Mas existe um tipo de arte que nos é mais agradável aos olhos do que qualquer outro tipo de arte, que são as Belas Artes ou as Artes Superiores, que é um termo cujas origens datam do período clássico, masi especificamente o grego, que criaram o termo Artes Superiores ou Artes Nobres, separando a idéia da arte como artesanato e criando um novo patamar para a arte como uma criação intelectual e superior. Mas essa noção foi o que deu origem às obras de arte mais belas já criadas pela humanidade.
Ao observar uma dessas criações artísticas, não é difícil entender porque são consideradas relaxantes. Como bem sabem, falamos bastante sobre as formas orgânicas e curvas, e sobre as cores. Pois esse estilo de arte apresenta todas as características que nossos cérebros consideram mais agradáveis de se observar. Se quer proporcionar relaxamento para sua arquitetura, procure usar obras de arte que remetem a esse estilo, ou obras que possuem as mesmas características: curvas, formas orgânicas, cujos volumes proporcionem suavidade e leveza, e cores que remetem à natureza, florestas e litoral (observem a primeira imagem que ilustra este artigo).
A Qualidade Técnica da Arquitetura
Lembrando que, a arquitetura não é somente sobre os acabamentos, materiais usados, estruturas etc. Arquitetura é qualidade de vida, é bem estar, é economia, é saúde. Para garantir que uma arquitetura tenha qualidade técnica, ela deve proporcionar:
Conforto térmico. Muitas pessoas pensam que conforto térmico é ter um bom ar-condicionado instalado no ambiente. Bem, isso mostra claramente que não existe esta qualidade no ambiente, e por isso, o ar-condicionado teve de ser instalado. O conforto térmico é uma qualidade técnica que depende de uma série de fatores: a boa orientação da edificação no terreno, boa orientação solar, o uso de proteções solares, o emprego de materiais com bom desempenho térmico, ventilação natural e cruzada, troca de gases no interior das edificações, bioclimatismo etc. Como vêem, não é simples. Entretanto, uma vez que temos uma edificação que proporcione bom conforto térmico é impossível não nos sentirmos melhores, mais confortáveis e, obviamente, relaxados.

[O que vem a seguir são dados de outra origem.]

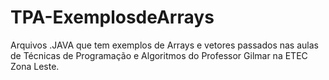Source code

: # TPA-ExemplosdeArrays
Arquivos .JAVA que tem exemplos de Arrays e vetores passados nas aulas de Técnicas de Programação e Algoritmos do Professor Gilmar na ETEC Zona Leste.
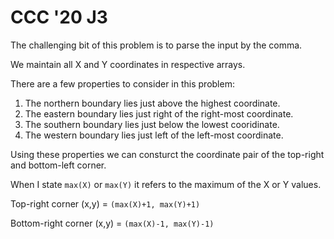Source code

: # CCC '20 J3

The challenging bit of this problem is to parse the input by the comma. 

We maintain all X and Y coordinates in respective arrays. 

There are a few properties to consider in this problem:

1) The northern boundary lies just above the highest coordinate.
2) The eastern boundary lies just right of the right-most coordinate.
3) The southern boundary lies just below the lowest cooridinate.
4) The western boundary lies just left of the left-most coordinate.

Using these properties we can consturct the coordinate pair of the top-right and bottom-left corner. 

When I state `max(X)` or `max(Y)` it refers to the maximum of the X or Y values.

Top-right corner (x,y) = `(max(X)+1, max(Y)+1)`

Bottom-right corner (x,y) = `(max(X)-1, max(Y)-1)`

Conforto acústico. Há quem pensa que conforto acústico é só não ouvir o que se passa no apartamento do lado. A verdade é que estamos tão acostumados com o desconforto acústico que não conseguimos nem entender o que é um ambiente com qualidade acústica. É tão comum, para nós, estarmos em um ambiente com muito eco, muito zumbido, onde temos que aumentar o volume da televisão para escutá-la e, mesmo assim, não compreender corretamente o que ouviu, é tão comum perder a concentração pela quantidade de barulhos que ouvimos ao nosso redor quando estamos trabalhando, ou ouvir a conversa da mesa do lado quando estamos em um restaurante, que não se passa na nossa mente que é possível existir um ambiente onde conseguimos ouvir o silêncio. Isso mesmo. Você já ouviu o som do silêncio? É maravilhoso. É onde temos paz, onde não tem estímulos externos, onde não perdemos a concentração, onde conseguimos ouvir até mesmo nossa própria respiração e batimentos cardíacos. É onde o sono se embala, ou onde a leitura ou o trabalho rendem. Diferente dos sons da natureza, cujo farfalhar das árvores ou as ondas do mar provocam relaxamento, o som do silêncio também nos faz muito bem. E não é nem preciso dizer muito, quando se pensa em paz e silêncio, já nos sentimos meio relaxados.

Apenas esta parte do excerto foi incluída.